▸ **Directions**: The records below are to be set down word for word, with every picture left out.

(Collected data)

········

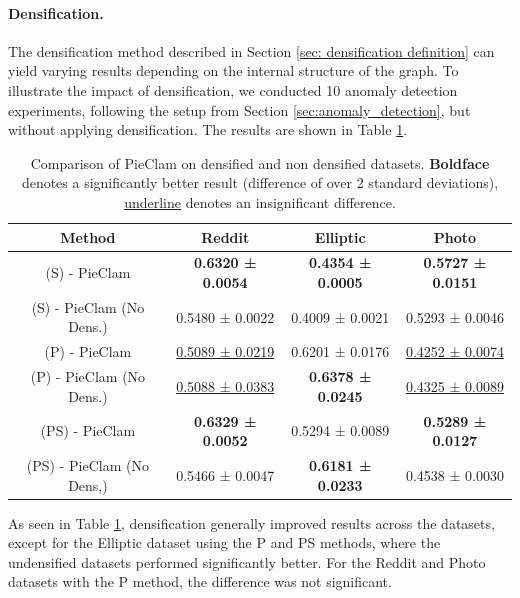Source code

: \documentclass[letterpaper]{article} %
\begin{document}
\paragraph{Densification.}
\label{sec:ablation densification}
The densification method described in Section \ref{sec: densification definition} can yield varying results depending on the internal structure of the graph. To illustrate the impact of densification, we conducted 10 anomaly detection experiments, following the setup from Section \ref{sec:anomaly_detection}, but without applying densification. The results are shown in Table \ref{TableAblation}.
\begin{table}[H]
\centering
\small
\begin{tabular}{|c|c|c|c|}
    \hline
  Method  & Reddit & Elliptic & Photo \\
    \hline
  (S) - PieClam & \textbf{0.6320 ± 0.0054} & \textbf{0.4354 ± 0.0005} & \textbf{0.5727 ± 0.0151} \\
  (S) - PieClam (No Dens.) & 0.5480 ± 0.0022 & 0.4009 ± 0.0021& 0.5293 ± 0.0046\\
\hline
  (P) - PieClam & \underline{0.5089 ± 0.0219} & 0.6201 ± 0.0176 & \underline{0.4252 ± 0.0074} \\
  (P) - PieClam (No Dens.) & \underline{0.5088 ± 0.0383}& \textbf{0.6378 ± 0.0245}& \underline{0.4325 ± 0.0089}\\
    \hline
  
  (PS) - PieClam & \textbf{0.6329 ± 0.0052} & 0.5294 ± 0.0089 & \textbf{0.5289 ± 0.0127} \\
  (PS) - PieClam (No Dens,) & 0.5466 ± 0.0047& \textbf{0.6181 ± 0.0233}& 0.4538 ± 0.0030\\
    \hline
\end{tabular}
\caption{Comparison of PieClam on densified and non densified datasets. \textbf{Boldface} denotes a significantly better result (difference of over 2 standard deviations), \underline{underline} denotes an insignificant difference.}
\label{TableAblation}
\end{table}

As seen in Table \ref{TableAblation}, densification generally improved results across the datasets, except for the Elliptic dataset using the P and PS methods, where the undensified datasets performed significantly better. For the Reddit and Photo datasets with the P method, the difference was not significant.

\end{document}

········

▸ **Result**:
Source code

: \documentclass[letterpaper]{article} %
\begin{document}
\paragraph{Densification.}
\label{sec:ablation densification}
The densification method described in Section \ref{sec: densification definition} can yield varying results depending on the internal structure of the graph. To illustrate the impact of densification, we conducted 10 anomaly detection experiments, following the setup from Section \ref{sec:anomaly_detection}, but without applying densification. The results are shown in Table \ref{TableAblation}.
\begin{table}[H]
\centering
\small
\begin{tabular}{|c|c|c|c|}
    \hline
  Method  & Reddit & Elliptic & Photo \\
    \hline
  (S) - PieClam & \textbf{0.6320 ± 0.0054} & \textbf{0.4354 ± 0.0005} & \textbf{0.5727 ± 0.0151} \\
  (S) - PieClam (No Dens.) & 0.5480 ± 0.0022 & 0.4009 ± 0.0021& 0.5293 ± 0.0046\\
\hline
  (P) - PieClam & \underline{0.5089 ± 0.0219} & 0.6201 ± 0.0176 & \underline{0.4252 ± 0.0074} \\
  (P) - PieClam (No Dens.) & \underline{0.5088 ± 0.0383}& \textbf{0.6378 ± 0.0245}& \underline{0.4325 ± 0.0089}\\
    \hline
  
  (PS) - PieClam & \textbf{0.6329 ± 0.0052} & 0.5294 ± 0.0089 & \textbf{0.5289 ± 0.0127} \\
  (PS) - PieClam (No Dens,) & 0.5466 ± 0.0047& \textbf{0.6181 ± 0.0233}& 0.4538 ± 0.0030\\
    \hline
\end{tabular}
\caption{Comparison of PieClam on densified and non densified datasets. \textbf{Boldface} denotes a significantly better result (difference of over 2 standard deviations), \underline{underline} denotes an insignificant difference.}
\label{TableAblation}
\end{table}

As seen in Table \ref{TableAblation}, densification generally improved results across the datasets, except for the Elliptic dataset using the P and PS methods, where the undensified datasets performed significantly better. For the Reddit and Photo datasets with the P method, the difference was not significant.

\end{document}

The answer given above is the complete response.